Task goal: The answer is all of the data repeated exactly, with each picture omitted.

[Data items]
=== Section Start ===

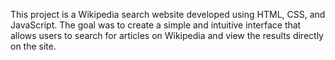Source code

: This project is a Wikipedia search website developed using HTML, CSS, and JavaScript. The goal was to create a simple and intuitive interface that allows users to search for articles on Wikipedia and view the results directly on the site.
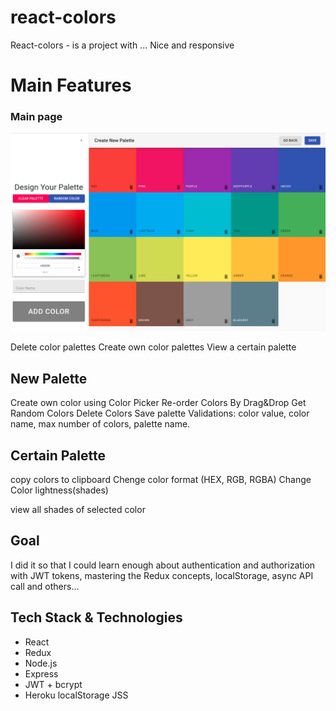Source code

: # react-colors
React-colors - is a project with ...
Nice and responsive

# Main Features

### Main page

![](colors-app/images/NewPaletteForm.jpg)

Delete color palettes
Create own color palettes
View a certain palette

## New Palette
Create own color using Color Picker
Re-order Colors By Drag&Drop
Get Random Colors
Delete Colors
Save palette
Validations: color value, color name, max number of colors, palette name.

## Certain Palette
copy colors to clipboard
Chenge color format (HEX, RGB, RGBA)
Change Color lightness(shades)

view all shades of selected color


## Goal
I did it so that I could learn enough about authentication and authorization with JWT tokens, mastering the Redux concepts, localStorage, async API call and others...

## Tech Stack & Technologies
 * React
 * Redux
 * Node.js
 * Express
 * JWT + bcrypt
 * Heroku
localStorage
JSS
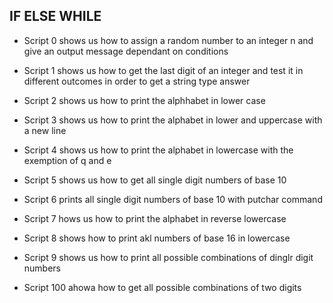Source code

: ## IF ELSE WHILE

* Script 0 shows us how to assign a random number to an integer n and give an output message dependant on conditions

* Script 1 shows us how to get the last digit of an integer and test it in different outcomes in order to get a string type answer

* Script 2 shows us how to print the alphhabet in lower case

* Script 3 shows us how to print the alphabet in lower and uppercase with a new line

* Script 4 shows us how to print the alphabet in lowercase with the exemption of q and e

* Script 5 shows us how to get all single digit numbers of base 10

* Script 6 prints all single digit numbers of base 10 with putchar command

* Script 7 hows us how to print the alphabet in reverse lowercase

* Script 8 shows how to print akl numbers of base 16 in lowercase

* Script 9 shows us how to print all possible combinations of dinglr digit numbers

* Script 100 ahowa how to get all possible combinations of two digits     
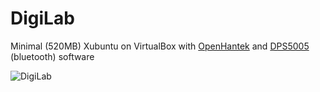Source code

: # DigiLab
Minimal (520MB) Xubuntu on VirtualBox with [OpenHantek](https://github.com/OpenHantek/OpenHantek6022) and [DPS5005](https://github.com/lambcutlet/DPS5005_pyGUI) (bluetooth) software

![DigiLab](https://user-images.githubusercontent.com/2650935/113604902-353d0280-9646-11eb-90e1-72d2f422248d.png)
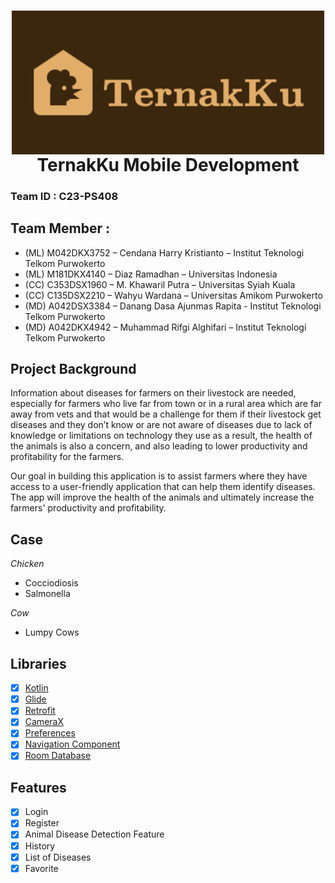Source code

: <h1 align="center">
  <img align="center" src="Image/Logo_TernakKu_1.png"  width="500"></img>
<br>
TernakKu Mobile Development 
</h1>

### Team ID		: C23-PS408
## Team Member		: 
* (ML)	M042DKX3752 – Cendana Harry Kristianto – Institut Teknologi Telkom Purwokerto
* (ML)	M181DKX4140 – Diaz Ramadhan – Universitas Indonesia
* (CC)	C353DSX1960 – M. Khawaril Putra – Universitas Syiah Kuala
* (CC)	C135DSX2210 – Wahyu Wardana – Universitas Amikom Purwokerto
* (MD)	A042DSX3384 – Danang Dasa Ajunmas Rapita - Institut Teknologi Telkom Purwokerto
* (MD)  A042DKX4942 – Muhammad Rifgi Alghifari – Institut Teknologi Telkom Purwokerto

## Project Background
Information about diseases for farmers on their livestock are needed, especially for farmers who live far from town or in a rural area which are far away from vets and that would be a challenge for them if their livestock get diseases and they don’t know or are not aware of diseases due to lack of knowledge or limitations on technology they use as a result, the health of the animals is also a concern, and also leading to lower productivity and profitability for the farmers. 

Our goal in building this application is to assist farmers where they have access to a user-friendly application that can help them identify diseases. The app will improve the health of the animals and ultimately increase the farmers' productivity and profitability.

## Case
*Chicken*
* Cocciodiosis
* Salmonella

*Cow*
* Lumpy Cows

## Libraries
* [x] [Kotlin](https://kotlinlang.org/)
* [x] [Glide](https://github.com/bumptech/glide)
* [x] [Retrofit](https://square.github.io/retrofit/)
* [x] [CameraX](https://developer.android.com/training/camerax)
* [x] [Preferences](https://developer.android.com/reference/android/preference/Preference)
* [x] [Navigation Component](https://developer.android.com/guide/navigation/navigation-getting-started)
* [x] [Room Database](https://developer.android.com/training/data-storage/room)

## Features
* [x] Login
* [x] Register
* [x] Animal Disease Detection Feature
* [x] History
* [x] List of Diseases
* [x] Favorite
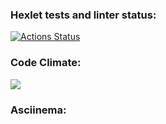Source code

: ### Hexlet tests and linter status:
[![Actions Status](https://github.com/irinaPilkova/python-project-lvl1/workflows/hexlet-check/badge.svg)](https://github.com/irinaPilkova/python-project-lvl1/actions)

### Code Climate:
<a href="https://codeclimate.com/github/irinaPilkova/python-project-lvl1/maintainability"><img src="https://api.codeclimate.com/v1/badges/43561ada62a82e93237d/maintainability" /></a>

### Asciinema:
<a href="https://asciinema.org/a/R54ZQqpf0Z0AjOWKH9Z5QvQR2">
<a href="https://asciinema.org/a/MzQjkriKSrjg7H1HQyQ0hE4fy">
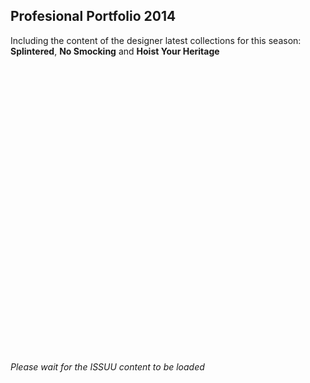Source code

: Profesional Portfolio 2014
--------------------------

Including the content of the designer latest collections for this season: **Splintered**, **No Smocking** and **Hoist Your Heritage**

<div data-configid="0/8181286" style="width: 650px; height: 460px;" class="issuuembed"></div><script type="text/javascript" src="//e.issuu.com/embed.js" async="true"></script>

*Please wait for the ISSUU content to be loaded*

=== Section End ===

Answer space:
Source code

: This project is a Wikipedia search website developed using HTML, CSS, and JavaScript. The goal was to create a simple and intuitive interface that allows users to search for articles on Wikipedia and view the results directly on the site.
Source code

: # react-colors
React-colors - is a project with ...
Nice and responsive

# Main Features

### Main page

![](colors-app/images/NewPaletteForm.jpg)

Delete color palettes
Create own color palettes
View a certain palette

## New Palette
Create own color using Color Picker
Re-order Colors By Drag&Drop
Get Random Colors
Delete Colors
Save palette
Validations: color value, color name, max number of colors, palette name.

## Certain Palette
copy colors to clipboard
Chenge color format (HEX, RGB, RGBA)
Change Color lightness(shades)

view all shades of selected color


## Goal
I did it so that I could learn enough about authentication and authorization with JWT tokens, mastering the Redux concepts, localStorage, async API call and others...

## Tech Stack & Technologies
 * React
 * Redux
 * Node.js
 * Express
 * JWT + bcrypt
 * Heroku
localStorage
JSS
Source code

: ## IF ELSE WHILE

* Script 0 shows us how to assign a random number to an integer n and give an output message dependant on conditions

* Script 1 shows us how to get the last digit of an integer and test it in different outcomes in order to get a string type answer

* Script 2 shows us how to print the alphhabet in lower case

* Script 3 shows us how to print the alphabet in lower and uppercase with a new line

* Script 4 shows us how to print the alphabet in lowercase with the exemption of q and e

* Script 5 shows us how to get all single digit numbers of base 10

* Script 6 prints all single digit numbers of base 10 with putchar command

* Script 7 hows us how to print the alphabet in reverse lowercase

* Script 8 shows how to print akl numbers of base 16 in lowercase

* Script 9 shows us how to print all possible combinations of dinglr digit numbers

* Script 100 ahowa how to get all possible combinations of two digits     
Source code

: # DigiLab
Minimal (520MB) Xubuntu on VirtualBox with [OpenHantek](https://github.com/OpenHantek/OpenHantek6022) and [DPS5005](https://github.com/lambcutlet/DPS5005_pyGUI) (bluetooth) software

![DigiLab](https://user-images.githubusercontent.com/2650935/113604902-353d0280-9646-11eb-90e1-72d2f422248d.png)
Source code

: <h1 align="center">
  <img align="center" src="Image/Logo_TernakKu_1.png"  width="500"></img>
<br>
TernakKu Mobile Development 
</h1>

### Team ID		: C23-PS408
## Team Member		: 
* (ML)	M042DKX3752 – Cendana Harry Kristianto – Institut Teknologi Telkom Purwokerto
* (ML)	M181DKX4140 – Diaz Ramadhan – Universitas Indonesia
* (CC)	C353DSX1960 – M. Khawaril Putra – Universitas Syiah Kuala
* (CC)	C135DSX2210 – Wahyu Wardana – Universitas Amikom Purwokerto
* (MD)	A042DSX3384 – Danang Dasa Ajunmas Rapita - Institut Teknologi Telkom Purwokerto
* (MD)  A042DKX4942 – Muhammad Rifgi Alghifari – Institut Teknologi Telkom Purwokerto

## Project Background
Information about diseases for farmers on their livestock are needed, especially for farmers who live far from town or in a rural area which are far away from vets and that would be a challenge for them if their livestock get diseases and they don’t know or are not aware of diseases due to lack of knowledge or limitations on technology they use as a result, the health of the animals is also a concern, and also leading to lower productivity and profitability for the farmers. 

Our goal in building this application is to assist farmers where they have access to a user-friendly application that can help them identify diseases. The app will improve the health of the animals and ultimately increase the farmers' productivity and profitability.

## Case
*Chicken*
* Cocciodiosis
* Salmonella

*Cow*
* Lumpy Cows

## Libraries
* [x] [Kotlin](https://kotlinlang.org/)
* [x] [Glide](https://github.com/bumptech/glide)
* [x] [Retrofit](https://square.github.io/retrofit/)
* [x] [CameraX](https://developer.android.com/training/camerax)
* [x] [Preferences](https://developer.android.com/reference/android/preference/Preference)
* [x] [Navigation Component](https://developer.android.com/guide/navigation/navigation-getting-started)
* [x] [Room Database](https://developer.android.com/training/data-storage/room)

## Features
* [x] Login
* [x] Register
* [x] Animal Disease Detection Feature
* [x] History
* [x] List of Diseases
* [x] Favorite
Source code

: ### Hexlet tests and linter status:
[![Actions Status](https://github.com/irinaPilkova/python-project-lvl1/workflows/hexlet-check/badge.svg)](https://github.com/irinaPilkova/python-project-lvl1/actions)

### Code Climate:
<a href="https://codeclimate.com/github/irinaPilkova/python-project-lvl1/maintainability"><img src="https://api.codeclimate.com/v1/badges/43561ada62a82e93237d/maintainability" /></a>

### Asciinema:
<a href="https://asciinema.org/a/R54ZQqpf0Z0AjOWKH9Z5QvQR2">
<a href="https://asciinema.org/a/MzQjkriKSrjg7H1HQyQ0hE4fy">
Source code

: Profesional Portfolio 2014
--------------------------

Including the content of the designer latest collections for this season: **Splintered**, **No Smocking** and **Hoist Your Heritage**

<div data-configid="0/8181286" style="width: 650px; height: 460px;" class="issuuembed"></div><script type="text/javascript" src="//e.issuu.com/embed.js" async="true"></script>

*Please wait for the ISSUU content to be loaded*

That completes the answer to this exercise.